Other genetic determinants of herpetic disease include the human genes UNC93B and Toll-like receptor 2.15,16 Mutations in UNC93B, Toll-like receptor 3, STAT1 and NEMO genes were associated with an increased risk of HSV1 encephalitis in children.17 Changes in Toll-like receptor 2 increased the number of genital outbreaks and the rate of genital shedding among 128 subjects with HSV2 infection.16 Although interesting and potentially relevant, these studies involved investigating immunologic abnormalities in severe-HSV phenotypes such as encephalitis.
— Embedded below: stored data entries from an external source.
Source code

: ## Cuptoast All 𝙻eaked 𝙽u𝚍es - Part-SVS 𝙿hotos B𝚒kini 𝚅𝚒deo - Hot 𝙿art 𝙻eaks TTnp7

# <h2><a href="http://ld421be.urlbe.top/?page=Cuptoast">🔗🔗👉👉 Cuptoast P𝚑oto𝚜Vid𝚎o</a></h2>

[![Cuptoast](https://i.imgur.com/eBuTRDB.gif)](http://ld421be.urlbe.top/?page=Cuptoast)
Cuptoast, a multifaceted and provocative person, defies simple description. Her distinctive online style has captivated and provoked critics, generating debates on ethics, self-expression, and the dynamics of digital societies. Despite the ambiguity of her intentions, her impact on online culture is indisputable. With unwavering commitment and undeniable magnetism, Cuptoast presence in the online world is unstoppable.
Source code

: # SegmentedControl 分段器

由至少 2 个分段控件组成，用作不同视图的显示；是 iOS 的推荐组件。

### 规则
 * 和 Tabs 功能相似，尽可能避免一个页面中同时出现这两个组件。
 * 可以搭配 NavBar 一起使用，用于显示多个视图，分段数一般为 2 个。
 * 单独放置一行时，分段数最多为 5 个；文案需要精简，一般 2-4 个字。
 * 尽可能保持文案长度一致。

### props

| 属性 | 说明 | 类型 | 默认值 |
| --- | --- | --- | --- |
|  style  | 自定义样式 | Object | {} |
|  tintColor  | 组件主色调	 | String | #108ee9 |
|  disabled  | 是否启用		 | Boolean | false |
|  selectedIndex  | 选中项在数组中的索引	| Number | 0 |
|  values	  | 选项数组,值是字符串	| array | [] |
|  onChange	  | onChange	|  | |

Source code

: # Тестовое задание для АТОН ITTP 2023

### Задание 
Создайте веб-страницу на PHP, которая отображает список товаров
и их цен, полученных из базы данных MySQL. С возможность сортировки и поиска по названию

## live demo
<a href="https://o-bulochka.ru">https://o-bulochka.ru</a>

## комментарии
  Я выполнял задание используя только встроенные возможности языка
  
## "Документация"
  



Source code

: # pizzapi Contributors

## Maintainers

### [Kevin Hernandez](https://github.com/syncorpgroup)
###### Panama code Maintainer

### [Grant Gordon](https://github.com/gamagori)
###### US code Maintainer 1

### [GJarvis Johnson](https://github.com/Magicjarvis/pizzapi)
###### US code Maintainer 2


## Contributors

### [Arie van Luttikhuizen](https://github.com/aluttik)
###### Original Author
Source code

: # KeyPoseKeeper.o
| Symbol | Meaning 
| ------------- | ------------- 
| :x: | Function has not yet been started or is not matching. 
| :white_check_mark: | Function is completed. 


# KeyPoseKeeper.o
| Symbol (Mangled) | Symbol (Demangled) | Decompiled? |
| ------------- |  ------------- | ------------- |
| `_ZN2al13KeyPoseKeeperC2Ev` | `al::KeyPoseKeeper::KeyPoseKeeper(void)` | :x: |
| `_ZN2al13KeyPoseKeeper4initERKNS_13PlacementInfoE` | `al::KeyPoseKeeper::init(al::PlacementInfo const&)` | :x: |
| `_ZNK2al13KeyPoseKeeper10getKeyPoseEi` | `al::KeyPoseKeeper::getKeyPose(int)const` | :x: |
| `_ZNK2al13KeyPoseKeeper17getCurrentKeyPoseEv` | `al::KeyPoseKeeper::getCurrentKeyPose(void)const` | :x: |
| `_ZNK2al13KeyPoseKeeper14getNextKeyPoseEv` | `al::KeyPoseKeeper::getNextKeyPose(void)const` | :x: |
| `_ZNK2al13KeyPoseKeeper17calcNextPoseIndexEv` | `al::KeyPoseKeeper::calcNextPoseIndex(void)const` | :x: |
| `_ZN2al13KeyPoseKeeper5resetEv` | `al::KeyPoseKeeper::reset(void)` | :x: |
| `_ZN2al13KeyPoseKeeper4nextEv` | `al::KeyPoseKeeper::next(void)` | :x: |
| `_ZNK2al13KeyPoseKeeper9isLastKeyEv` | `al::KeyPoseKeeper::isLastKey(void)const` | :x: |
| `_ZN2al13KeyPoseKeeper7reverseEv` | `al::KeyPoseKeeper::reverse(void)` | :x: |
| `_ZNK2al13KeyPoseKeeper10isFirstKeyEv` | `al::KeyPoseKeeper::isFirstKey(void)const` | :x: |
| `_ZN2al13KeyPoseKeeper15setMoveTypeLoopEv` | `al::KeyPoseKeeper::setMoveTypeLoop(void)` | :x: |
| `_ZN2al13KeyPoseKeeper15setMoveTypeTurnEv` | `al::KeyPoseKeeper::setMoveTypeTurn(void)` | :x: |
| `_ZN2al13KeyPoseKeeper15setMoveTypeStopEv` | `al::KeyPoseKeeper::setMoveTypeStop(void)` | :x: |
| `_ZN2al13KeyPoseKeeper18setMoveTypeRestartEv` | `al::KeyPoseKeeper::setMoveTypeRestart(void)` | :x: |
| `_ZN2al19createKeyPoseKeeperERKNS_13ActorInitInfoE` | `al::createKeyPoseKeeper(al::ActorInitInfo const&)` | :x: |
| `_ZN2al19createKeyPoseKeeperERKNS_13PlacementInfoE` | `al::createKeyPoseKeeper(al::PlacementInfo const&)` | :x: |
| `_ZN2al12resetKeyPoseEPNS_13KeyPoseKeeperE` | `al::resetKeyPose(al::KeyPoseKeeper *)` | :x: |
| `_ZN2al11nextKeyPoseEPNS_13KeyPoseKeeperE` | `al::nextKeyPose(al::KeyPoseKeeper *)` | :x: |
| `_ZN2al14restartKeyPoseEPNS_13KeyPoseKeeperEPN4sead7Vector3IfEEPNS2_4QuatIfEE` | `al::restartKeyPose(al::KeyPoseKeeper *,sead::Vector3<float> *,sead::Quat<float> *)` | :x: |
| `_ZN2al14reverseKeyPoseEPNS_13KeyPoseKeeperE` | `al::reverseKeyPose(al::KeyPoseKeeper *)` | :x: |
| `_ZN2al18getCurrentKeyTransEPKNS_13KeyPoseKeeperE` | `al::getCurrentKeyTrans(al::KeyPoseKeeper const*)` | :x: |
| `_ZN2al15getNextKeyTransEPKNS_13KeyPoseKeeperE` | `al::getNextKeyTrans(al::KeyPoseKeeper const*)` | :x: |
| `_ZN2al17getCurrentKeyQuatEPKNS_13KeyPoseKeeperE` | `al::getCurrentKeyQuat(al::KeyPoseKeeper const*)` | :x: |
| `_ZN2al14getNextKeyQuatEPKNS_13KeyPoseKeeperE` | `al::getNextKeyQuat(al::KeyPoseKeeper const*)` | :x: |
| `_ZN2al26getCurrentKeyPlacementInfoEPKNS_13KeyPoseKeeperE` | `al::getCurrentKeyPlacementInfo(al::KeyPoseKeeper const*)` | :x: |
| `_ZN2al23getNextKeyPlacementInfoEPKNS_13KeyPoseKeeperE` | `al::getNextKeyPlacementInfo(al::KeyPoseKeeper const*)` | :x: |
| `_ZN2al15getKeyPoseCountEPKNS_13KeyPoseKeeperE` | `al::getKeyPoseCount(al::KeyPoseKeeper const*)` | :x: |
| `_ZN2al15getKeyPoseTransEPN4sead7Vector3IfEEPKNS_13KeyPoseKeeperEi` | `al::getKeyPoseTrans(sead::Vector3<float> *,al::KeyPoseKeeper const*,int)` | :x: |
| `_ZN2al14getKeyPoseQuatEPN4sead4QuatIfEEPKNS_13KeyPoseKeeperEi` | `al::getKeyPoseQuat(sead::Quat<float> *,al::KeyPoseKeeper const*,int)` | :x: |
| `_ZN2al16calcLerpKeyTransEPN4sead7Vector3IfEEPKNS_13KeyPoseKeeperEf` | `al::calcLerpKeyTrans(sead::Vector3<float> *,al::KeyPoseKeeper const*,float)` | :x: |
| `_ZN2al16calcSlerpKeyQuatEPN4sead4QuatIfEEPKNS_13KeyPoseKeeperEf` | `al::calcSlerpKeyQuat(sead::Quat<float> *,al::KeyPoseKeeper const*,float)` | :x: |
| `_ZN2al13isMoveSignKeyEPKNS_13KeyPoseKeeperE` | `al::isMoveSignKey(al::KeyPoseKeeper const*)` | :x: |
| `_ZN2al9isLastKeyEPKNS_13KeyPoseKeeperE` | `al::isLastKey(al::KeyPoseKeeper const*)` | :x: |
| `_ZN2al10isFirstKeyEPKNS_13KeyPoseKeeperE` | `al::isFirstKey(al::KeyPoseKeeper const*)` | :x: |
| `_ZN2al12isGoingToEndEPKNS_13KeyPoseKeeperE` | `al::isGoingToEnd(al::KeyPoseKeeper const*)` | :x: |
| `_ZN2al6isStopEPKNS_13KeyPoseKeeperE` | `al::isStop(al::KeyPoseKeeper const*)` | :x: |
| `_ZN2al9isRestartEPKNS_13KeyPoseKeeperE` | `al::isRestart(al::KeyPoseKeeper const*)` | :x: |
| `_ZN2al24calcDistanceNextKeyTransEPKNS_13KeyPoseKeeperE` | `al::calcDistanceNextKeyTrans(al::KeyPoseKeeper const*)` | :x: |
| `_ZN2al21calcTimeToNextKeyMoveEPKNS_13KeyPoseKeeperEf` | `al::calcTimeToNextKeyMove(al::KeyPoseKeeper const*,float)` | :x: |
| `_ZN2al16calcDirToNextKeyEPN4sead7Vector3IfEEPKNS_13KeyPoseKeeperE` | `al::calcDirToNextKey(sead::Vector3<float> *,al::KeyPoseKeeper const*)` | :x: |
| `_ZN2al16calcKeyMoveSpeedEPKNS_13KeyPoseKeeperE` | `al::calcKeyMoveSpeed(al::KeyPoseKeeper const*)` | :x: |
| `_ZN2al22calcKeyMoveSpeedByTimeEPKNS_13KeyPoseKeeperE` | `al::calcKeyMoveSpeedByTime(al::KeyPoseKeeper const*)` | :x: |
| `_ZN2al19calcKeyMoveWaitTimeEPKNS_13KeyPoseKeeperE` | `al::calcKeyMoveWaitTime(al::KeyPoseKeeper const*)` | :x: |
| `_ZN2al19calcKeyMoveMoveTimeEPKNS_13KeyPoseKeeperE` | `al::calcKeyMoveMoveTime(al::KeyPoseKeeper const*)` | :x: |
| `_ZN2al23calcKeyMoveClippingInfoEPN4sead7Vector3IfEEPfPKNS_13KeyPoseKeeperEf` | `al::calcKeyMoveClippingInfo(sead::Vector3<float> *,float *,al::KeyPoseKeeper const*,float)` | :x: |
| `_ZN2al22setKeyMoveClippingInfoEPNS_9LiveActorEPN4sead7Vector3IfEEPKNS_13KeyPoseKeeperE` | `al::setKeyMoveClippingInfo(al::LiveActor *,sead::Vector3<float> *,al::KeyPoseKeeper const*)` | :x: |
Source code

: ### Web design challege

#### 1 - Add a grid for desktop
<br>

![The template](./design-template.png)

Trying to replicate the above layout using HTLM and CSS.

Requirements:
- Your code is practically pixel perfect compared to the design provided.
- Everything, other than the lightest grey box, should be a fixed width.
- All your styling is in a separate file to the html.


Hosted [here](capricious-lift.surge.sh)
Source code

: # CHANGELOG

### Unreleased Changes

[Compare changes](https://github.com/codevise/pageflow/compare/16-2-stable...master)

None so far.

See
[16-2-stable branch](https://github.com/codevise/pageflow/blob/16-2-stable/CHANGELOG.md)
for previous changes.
A recent study in mice identified the calcitonin receptor as a possible susceptibility factor for herpes encephalitis.18 Another interesting new genetic study mapped the severity of HSV1-induced disease to a region on mouse chromosome 16.19 This important mouse herpes susceptibility region maps near the murine analog of CSSG-1 (c21orf91), suggesting that a single host locus may be the main genetic influence on HSV1 pathogenesis.

In conclusion, the present study confirms the activity of a previously unknown herpes susceptibility gene, CSSG-1, in a new population of unrelated humans. These new data are important because previous data in a large multigeneration linkage study suggests that CSSG-1 is the most important determinant of cold sore expression. The mechanism of CSSG-1 action is unknown.